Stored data

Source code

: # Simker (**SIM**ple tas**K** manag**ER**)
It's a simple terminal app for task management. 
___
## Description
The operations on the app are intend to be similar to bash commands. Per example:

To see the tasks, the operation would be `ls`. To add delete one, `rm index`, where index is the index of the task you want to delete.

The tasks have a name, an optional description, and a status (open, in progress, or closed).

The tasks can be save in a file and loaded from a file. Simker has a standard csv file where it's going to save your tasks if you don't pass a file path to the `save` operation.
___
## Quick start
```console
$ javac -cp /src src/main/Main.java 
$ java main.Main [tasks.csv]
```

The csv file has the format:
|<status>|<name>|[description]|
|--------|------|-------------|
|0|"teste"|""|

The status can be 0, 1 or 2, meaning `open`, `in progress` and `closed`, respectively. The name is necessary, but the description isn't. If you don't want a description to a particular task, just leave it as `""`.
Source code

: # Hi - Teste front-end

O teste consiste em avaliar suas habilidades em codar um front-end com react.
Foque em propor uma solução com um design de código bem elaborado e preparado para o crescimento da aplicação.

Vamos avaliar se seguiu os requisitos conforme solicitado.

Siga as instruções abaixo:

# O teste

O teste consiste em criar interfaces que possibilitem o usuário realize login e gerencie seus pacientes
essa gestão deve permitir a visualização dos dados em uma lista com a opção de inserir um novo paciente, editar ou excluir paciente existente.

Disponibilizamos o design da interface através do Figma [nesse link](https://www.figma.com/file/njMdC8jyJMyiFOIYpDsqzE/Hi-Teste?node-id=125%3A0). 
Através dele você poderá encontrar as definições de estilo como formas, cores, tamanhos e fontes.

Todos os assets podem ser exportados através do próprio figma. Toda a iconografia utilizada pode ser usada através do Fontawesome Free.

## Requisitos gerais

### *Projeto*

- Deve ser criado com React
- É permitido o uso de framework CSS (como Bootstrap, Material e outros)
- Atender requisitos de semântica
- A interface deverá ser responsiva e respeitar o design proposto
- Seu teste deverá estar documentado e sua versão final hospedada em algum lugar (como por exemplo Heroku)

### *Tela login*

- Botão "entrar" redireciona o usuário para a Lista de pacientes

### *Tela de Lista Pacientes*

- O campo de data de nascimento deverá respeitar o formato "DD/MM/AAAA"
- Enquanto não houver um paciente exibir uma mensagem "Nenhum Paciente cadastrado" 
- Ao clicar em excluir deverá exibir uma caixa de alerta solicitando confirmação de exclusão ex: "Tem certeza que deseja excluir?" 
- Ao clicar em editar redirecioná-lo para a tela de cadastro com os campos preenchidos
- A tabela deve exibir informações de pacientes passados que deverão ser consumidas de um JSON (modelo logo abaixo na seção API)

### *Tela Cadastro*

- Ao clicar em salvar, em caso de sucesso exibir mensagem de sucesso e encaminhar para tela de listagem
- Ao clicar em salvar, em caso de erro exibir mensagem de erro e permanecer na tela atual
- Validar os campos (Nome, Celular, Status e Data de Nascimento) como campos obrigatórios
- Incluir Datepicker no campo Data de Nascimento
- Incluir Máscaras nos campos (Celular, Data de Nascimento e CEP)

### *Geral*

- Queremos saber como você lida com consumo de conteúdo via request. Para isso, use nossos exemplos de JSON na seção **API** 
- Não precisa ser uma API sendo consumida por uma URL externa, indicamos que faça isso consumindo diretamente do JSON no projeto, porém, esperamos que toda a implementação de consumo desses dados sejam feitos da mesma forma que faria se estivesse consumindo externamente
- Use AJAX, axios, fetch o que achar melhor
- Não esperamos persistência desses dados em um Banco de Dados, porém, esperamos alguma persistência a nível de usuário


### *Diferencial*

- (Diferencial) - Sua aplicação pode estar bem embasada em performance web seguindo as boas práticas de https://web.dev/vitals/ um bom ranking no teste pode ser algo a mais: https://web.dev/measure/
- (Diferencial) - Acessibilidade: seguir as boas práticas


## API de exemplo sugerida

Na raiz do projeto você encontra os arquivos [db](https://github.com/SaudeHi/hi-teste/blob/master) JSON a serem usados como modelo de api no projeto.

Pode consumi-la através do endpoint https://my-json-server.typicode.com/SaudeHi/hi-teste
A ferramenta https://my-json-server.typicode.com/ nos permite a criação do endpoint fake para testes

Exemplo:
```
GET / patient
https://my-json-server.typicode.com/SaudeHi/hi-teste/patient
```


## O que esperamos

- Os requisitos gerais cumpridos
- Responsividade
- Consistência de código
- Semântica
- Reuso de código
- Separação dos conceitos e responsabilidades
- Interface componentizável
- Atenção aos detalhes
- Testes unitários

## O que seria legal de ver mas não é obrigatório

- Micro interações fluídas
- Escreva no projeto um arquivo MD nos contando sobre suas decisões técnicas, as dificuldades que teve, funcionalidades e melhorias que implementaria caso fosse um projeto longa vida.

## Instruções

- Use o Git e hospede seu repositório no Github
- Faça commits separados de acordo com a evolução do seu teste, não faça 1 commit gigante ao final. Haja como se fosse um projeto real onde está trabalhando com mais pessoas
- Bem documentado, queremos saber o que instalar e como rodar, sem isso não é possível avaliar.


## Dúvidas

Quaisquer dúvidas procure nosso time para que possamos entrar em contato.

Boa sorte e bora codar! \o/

◆ TASK BRIEF: The lines needed are the ones from the first line of the entries through the line that contains "The operations on", given again without any change.

◆ THE ANSWER:
Source code

: # Simker (**SIM**ple tas**K** manag**ER**)
It's a simple terminal app for task management. 
___
## Description
The operations on the app are intend to be similar to bash commands. Per example:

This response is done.